Their conversation begins with Ishmael’s backstory, explaining how he ended up in this apartment building alone. Afterward, he describes human culture’s influence on the student, forcing him to enact its harmful goals on the Earth. Ishmael’s objective is to show him the errors in this story’s way of life by identifying two distinct groups: Takers and Leavers. The Takers would be the agriculturalists who created civilization with the Leavers being those who remained hunter-gatherers. These Taker populations began to grow as Leaver groups became diminished, marginalized and sometimes attacked for their choice of lifestyle. Ishmael convinces his student that the Takers’ belief in human superiority is unrealistic. Their story is flawed and continually results in a culture of discontent, destruction, and death. Ishmael’s philosophy focuses on the principle of life that all species follow where no species wages war on another. His example is of a lion not killing an entire herd of gazelles but rather killing and eating the only one that it needs. Takers continually waging war on Earth’s plants and animals is a greedy violation of this principle, which will in time lead to the demise of humanity. The book depicts our world currently as in a slow free fall, before reaching the end of its flight in the future. There is only hope for humans to learn and experiment with new and creative survival methods in accordance with the environment.

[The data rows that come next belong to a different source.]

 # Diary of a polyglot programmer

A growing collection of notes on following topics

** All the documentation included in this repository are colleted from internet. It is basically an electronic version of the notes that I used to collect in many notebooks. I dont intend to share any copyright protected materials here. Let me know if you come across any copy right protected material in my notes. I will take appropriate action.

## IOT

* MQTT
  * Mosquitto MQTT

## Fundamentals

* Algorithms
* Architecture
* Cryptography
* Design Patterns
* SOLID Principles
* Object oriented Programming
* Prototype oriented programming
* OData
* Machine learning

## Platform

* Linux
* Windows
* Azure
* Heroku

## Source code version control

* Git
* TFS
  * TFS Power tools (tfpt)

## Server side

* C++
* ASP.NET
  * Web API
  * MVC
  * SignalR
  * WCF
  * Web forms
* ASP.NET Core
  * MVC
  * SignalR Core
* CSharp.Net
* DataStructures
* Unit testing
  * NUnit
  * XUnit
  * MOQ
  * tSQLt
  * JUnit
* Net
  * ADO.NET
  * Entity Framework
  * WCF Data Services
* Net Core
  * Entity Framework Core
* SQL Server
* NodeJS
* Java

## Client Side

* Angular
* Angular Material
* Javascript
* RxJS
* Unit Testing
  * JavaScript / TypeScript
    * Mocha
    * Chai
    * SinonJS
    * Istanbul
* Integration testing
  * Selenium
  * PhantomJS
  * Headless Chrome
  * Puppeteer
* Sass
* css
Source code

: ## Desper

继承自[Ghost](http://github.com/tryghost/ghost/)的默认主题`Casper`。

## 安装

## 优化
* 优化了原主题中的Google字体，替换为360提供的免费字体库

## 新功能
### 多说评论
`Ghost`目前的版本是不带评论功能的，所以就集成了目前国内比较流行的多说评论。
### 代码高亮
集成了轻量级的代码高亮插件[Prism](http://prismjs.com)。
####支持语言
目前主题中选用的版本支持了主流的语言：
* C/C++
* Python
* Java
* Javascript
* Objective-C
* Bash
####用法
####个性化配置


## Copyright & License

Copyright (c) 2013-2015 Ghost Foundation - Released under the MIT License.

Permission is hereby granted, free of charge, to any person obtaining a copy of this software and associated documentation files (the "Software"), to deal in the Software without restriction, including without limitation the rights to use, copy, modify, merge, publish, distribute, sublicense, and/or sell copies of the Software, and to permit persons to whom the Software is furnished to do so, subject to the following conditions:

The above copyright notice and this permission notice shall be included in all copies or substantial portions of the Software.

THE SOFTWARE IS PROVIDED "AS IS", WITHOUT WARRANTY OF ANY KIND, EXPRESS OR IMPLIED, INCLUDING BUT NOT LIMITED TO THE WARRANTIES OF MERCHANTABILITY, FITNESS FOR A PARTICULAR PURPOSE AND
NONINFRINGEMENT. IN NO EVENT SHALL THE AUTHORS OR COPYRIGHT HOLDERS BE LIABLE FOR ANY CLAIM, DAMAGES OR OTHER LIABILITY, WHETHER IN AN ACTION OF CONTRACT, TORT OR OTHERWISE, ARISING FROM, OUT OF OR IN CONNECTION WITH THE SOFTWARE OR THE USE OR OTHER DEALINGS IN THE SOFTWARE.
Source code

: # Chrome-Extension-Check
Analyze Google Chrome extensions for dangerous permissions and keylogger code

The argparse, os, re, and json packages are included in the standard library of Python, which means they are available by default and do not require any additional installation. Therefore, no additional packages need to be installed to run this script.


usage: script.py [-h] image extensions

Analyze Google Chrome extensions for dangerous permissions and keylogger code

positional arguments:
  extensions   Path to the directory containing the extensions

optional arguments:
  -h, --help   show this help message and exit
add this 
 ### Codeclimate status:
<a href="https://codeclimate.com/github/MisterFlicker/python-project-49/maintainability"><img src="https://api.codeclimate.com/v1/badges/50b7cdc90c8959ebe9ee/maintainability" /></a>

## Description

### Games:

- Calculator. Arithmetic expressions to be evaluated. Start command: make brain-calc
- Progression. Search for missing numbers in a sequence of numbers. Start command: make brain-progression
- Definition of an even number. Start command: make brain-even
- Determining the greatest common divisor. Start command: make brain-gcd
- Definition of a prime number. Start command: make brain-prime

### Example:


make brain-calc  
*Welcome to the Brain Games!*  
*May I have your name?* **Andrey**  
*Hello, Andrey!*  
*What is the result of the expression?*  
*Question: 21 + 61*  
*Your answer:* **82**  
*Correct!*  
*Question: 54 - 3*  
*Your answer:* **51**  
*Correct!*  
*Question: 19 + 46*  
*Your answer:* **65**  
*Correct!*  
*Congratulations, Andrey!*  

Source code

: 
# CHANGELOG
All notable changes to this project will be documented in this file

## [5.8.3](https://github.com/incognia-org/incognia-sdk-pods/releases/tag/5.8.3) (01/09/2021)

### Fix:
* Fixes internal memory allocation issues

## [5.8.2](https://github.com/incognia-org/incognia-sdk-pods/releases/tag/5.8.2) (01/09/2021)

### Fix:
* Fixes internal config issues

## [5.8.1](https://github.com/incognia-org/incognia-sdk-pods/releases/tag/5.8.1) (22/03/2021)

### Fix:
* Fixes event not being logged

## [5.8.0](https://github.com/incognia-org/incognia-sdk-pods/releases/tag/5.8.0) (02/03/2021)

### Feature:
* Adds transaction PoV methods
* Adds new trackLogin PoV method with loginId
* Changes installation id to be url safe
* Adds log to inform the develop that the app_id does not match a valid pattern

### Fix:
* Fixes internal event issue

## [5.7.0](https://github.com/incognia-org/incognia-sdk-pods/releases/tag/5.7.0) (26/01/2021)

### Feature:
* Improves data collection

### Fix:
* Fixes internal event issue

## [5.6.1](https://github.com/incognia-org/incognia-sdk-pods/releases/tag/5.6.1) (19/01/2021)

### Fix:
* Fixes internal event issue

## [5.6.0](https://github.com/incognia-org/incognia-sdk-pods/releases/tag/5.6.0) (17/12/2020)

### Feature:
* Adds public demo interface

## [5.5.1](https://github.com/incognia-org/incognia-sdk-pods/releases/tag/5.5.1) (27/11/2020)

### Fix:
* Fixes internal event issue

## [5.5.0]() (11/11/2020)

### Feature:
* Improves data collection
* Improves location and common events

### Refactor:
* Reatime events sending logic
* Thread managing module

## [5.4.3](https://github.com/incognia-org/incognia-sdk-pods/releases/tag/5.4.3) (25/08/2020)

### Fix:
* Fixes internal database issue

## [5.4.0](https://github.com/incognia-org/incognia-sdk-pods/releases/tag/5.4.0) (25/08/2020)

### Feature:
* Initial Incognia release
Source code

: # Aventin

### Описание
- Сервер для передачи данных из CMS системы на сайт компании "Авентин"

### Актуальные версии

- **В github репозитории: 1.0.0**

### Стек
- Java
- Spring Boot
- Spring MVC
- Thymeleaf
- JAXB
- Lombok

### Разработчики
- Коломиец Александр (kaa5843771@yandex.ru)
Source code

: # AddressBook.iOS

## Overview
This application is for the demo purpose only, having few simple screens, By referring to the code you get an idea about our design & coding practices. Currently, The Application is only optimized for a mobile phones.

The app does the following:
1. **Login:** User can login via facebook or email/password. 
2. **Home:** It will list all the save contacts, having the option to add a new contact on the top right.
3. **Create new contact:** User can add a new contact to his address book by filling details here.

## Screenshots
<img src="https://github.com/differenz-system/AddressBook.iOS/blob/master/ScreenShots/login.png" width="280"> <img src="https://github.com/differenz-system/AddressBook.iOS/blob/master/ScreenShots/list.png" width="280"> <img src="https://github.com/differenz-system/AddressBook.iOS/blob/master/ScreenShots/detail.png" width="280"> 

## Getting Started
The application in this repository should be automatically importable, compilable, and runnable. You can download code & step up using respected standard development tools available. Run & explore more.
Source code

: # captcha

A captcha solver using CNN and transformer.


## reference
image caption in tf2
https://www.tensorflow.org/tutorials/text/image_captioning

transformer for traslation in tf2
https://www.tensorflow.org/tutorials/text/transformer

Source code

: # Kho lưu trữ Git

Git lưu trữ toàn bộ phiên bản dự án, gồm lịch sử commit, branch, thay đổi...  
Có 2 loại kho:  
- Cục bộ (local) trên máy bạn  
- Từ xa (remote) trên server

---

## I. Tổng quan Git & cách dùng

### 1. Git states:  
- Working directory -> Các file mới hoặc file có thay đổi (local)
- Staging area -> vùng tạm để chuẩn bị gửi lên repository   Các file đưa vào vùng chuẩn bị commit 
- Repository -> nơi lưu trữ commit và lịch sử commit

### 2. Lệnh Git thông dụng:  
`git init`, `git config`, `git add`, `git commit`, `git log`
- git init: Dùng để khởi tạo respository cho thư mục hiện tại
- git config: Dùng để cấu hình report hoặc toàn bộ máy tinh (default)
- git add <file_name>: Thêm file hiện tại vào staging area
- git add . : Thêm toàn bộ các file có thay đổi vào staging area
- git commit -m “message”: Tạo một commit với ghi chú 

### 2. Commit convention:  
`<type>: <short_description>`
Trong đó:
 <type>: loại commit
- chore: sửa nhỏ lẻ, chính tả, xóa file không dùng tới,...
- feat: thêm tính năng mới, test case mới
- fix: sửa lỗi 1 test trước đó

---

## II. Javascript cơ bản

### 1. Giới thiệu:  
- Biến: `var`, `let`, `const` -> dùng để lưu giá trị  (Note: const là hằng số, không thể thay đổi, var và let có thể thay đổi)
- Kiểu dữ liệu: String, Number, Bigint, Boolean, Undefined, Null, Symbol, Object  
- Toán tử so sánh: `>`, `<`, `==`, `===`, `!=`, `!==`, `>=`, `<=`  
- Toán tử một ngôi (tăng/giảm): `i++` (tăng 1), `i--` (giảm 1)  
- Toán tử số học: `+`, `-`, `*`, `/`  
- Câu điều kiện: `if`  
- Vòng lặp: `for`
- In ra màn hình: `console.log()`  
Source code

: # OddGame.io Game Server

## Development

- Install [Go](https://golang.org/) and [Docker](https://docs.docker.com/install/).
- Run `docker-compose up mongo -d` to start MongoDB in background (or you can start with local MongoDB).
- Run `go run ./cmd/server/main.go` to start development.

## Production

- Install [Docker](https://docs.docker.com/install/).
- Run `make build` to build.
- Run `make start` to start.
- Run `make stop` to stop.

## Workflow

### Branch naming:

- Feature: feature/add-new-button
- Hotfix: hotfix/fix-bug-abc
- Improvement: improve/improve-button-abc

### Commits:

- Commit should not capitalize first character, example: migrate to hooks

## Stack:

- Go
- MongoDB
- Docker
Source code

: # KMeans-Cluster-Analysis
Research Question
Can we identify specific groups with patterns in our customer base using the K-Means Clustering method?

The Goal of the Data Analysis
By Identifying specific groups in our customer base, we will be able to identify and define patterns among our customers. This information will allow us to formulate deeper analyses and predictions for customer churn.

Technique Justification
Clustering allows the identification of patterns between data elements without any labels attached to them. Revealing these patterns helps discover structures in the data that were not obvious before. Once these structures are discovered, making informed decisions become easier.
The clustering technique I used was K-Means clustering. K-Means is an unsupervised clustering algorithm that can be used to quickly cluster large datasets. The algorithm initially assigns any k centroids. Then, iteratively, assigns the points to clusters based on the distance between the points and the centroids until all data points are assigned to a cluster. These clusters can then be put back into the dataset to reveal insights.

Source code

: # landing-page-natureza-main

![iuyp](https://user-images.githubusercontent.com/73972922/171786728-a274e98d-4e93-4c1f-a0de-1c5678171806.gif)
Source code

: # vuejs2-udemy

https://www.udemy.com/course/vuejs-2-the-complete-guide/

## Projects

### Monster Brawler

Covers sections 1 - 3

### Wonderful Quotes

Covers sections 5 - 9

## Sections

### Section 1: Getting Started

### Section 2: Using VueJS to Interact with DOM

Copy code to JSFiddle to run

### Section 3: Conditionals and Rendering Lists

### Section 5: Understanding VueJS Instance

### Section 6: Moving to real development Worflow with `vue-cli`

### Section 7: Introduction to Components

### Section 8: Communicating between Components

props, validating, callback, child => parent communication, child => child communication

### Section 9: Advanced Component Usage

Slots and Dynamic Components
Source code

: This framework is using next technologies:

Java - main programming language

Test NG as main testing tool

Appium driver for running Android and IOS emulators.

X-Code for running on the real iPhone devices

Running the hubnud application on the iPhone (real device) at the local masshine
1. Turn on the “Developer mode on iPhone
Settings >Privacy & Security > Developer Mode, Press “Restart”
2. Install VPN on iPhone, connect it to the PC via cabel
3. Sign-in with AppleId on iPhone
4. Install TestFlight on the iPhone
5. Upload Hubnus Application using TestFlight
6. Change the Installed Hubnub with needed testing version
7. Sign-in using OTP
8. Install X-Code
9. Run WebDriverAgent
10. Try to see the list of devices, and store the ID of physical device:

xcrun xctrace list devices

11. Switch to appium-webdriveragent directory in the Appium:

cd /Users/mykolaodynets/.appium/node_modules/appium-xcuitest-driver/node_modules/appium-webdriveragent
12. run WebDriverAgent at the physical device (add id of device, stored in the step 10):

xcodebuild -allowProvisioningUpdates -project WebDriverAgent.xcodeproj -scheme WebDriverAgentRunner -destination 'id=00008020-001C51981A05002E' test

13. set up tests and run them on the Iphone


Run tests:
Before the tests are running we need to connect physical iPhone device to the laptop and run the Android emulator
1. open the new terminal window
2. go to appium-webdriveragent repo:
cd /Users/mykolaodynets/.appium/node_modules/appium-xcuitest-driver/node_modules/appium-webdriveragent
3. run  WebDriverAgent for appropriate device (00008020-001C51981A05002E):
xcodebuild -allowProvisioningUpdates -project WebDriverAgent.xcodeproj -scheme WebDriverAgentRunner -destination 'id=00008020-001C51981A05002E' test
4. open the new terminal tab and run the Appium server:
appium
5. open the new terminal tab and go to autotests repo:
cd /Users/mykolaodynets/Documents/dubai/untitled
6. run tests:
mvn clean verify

The way the book is structured enhances its convincing nature, as Ishmael presents ideas and allows the student to grapple with them before accepting them. It makes the reader question what they believe in and think critically about the ideas presented. Quinn opts not to fearmonger to the reader about the end of our existence but rather make sense of how things got this way, and through that, the flaws and need for change emerge. Humans have stepped outside of their natural order, giving themselves the power to decide what is right and wrong for all life on Earth. Before this, we belonged to the Earth like all other life. Now the Earth belongs to us, leading to the problems we face like mass species extinctions, food shortages, and overpopulation. I can’t fully convey its ideas here, so I encourage everyone to read Ishmael. Its relatively short length and methodical pace are still able to convey worthwhile ideas and be easily understood. In short, the book functions as a new outlook on humanity and its place on Earth and a call to action for change. More than anything else, as humans, we must live harmoniously with our environment instead of manipulating and controlling it for ourselves.